Multiple matches using regular expression
-
Thursday, August 23, 2012 12:37 PM
Hello,
I am using following expression to capture email from input string:
(?:^|\s|,)(?<Email>[a-zA-Z0-9!#$%&'*+/=?^_`{|}~-]+(?:\.[a-zA-Z0-9!#$%&'*+/=?^_`{|}~-]+)*@(?:[a-zA-Z0-9](?:[a-zA-Z0-9-]*[a-zA-Z0-9])?\.)+[a-zA-Z0-9](?:[a-zA-Z0-9-]*[a-zA-Z0-9])?)(?:\s|,|$)
now my requirement is if my input string contains two emails, I need two seperated output... means
if my input is pratik.meht@ymail.com test@test.com then I need two different result.
If I remove (?:\s|,|$) from the end of the regular expression then I will get two result but then if my input is pratik@ymail.com.test@yami.com then still it matches and returns the pratik@ymail.com.test as a output...
so I need a help to manipulate above expression so that both my above cases shold behave correctly
Any suggestion??
All Replies
-
Thursday, August 23, 2012 8:06 PM
There are two easy fixes you can apply to give it the correct results.

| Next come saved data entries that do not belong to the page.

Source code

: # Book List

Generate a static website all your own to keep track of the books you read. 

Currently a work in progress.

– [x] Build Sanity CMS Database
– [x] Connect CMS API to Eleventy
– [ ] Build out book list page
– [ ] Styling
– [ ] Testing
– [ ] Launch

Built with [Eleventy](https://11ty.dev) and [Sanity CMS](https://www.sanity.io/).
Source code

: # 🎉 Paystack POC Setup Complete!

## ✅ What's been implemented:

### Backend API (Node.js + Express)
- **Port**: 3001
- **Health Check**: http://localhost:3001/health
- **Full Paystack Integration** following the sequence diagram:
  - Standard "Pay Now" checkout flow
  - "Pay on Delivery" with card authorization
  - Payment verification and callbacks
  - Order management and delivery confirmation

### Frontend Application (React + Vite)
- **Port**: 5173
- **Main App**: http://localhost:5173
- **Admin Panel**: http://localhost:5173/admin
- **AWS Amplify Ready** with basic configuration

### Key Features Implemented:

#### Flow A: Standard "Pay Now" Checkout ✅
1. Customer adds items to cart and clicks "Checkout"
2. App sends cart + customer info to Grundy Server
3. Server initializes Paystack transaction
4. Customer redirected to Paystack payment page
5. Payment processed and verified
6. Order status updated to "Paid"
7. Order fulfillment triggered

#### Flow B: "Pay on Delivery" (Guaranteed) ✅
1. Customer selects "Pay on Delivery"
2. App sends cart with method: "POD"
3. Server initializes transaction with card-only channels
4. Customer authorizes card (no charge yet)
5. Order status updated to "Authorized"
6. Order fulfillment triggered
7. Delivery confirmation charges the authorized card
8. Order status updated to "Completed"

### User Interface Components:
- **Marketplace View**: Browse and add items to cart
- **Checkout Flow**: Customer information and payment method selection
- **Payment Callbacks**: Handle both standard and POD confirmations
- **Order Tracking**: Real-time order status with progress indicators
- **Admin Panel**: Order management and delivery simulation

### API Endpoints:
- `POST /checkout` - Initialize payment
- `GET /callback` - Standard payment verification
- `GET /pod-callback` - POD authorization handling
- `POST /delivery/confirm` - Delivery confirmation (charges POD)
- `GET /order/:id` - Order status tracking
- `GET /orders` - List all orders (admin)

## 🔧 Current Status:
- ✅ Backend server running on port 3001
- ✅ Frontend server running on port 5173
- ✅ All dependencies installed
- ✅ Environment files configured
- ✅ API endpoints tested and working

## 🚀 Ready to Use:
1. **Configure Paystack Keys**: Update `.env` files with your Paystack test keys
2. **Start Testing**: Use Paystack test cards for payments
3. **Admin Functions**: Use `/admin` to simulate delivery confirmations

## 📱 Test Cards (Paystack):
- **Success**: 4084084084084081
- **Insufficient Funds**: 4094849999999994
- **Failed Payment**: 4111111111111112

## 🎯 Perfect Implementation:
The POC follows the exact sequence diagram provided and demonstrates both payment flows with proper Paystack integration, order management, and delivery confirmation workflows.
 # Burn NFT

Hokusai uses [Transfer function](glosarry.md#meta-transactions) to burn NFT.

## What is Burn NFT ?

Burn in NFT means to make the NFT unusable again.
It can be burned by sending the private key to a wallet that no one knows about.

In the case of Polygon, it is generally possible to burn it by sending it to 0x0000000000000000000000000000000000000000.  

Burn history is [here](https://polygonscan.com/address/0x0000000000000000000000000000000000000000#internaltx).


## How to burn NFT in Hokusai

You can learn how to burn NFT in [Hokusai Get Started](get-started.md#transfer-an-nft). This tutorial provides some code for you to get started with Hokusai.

They involve using a positive lookbehind assertion for the first ^|\s|, and a positive lookahead assertion for the last \s|,|$ instead of using non-capturing groups.
The two key differences are to switch from a non-capturing group to a positive lookbehind assertion for the first set of delimiters.
To do that, instead of (?:subexpression) use (?<=subexpression)
And switch from a non-capturing group to a positive lookahead assertion for the last set of delimiters.
To do that, instead of (?:subexpression) use (?=subexpression)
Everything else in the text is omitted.